--- DATA SHOWN Enclosed Below ---

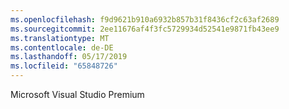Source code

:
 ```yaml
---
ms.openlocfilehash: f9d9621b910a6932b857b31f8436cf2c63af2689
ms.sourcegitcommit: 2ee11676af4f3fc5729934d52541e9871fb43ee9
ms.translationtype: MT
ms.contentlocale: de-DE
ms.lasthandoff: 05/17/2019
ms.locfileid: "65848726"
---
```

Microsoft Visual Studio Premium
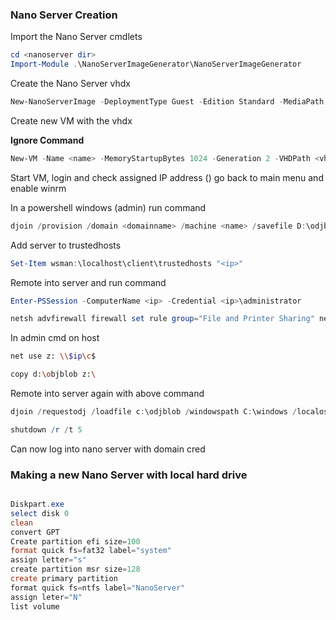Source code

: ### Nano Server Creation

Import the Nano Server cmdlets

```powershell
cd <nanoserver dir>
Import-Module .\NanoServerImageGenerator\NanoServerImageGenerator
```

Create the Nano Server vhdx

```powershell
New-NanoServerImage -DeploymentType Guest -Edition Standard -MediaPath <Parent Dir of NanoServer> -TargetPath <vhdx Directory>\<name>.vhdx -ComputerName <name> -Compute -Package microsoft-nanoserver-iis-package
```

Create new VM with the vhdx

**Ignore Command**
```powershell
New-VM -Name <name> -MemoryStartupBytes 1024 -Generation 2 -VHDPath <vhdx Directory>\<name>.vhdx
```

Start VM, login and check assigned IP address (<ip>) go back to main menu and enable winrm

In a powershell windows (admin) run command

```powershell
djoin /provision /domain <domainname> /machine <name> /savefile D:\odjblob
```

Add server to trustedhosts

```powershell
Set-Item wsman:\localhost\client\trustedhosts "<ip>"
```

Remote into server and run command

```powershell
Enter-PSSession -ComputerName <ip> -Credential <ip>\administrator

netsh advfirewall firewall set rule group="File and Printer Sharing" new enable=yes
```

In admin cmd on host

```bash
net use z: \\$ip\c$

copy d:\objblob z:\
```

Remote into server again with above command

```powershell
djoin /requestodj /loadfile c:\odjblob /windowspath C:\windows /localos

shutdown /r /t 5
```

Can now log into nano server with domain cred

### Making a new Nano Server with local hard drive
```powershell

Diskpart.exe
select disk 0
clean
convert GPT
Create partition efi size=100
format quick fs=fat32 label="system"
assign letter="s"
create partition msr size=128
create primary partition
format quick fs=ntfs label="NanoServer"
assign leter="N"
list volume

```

--- End of Enclosed DATA SHOWN ---
--- DATA SHOWN Enclosed Below ---

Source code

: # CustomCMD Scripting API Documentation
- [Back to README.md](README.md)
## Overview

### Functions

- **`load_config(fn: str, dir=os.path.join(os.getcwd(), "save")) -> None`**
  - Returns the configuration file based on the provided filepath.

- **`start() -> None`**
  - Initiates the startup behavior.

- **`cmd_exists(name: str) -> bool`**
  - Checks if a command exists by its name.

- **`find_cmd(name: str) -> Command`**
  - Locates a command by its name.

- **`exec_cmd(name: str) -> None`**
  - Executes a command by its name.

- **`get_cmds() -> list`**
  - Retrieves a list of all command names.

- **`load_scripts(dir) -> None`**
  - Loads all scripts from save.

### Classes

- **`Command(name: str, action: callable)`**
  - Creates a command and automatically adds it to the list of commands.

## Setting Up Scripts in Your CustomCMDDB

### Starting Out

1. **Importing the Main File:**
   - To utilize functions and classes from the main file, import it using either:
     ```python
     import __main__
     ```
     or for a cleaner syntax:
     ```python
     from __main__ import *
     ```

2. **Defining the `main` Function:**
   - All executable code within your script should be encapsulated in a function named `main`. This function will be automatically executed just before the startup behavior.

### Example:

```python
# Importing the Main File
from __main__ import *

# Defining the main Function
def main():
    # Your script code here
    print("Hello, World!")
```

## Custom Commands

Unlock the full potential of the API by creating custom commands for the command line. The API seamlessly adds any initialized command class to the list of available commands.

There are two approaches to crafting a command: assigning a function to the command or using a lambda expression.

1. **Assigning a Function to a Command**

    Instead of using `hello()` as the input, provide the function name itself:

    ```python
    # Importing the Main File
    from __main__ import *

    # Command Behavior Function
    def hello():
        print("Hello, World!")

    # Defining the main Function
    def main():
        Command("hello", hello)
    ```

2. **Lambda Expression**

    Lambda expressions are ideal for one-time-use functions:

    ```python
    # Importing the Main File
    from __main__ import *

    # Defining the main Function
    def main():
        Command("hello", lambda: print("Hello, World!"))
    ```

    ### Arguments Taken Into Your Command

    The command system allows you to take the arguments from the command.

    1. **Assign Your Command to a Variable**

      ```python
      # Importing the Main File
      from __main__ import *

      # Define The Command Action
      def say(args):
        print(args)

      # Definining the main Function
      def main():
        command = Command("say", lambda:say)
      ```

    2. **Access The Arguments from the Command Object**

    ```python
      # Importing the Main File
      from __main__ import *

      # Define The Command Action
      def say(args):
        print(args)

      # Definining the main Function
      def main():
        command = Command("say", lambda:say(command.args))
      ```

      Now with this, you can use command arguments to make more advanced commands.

--- End of Enclosed DATA SHOWN ---

TASK GOAL: Find how many lines in the entries include the string "windows", and state only the number.

ANSWER: 2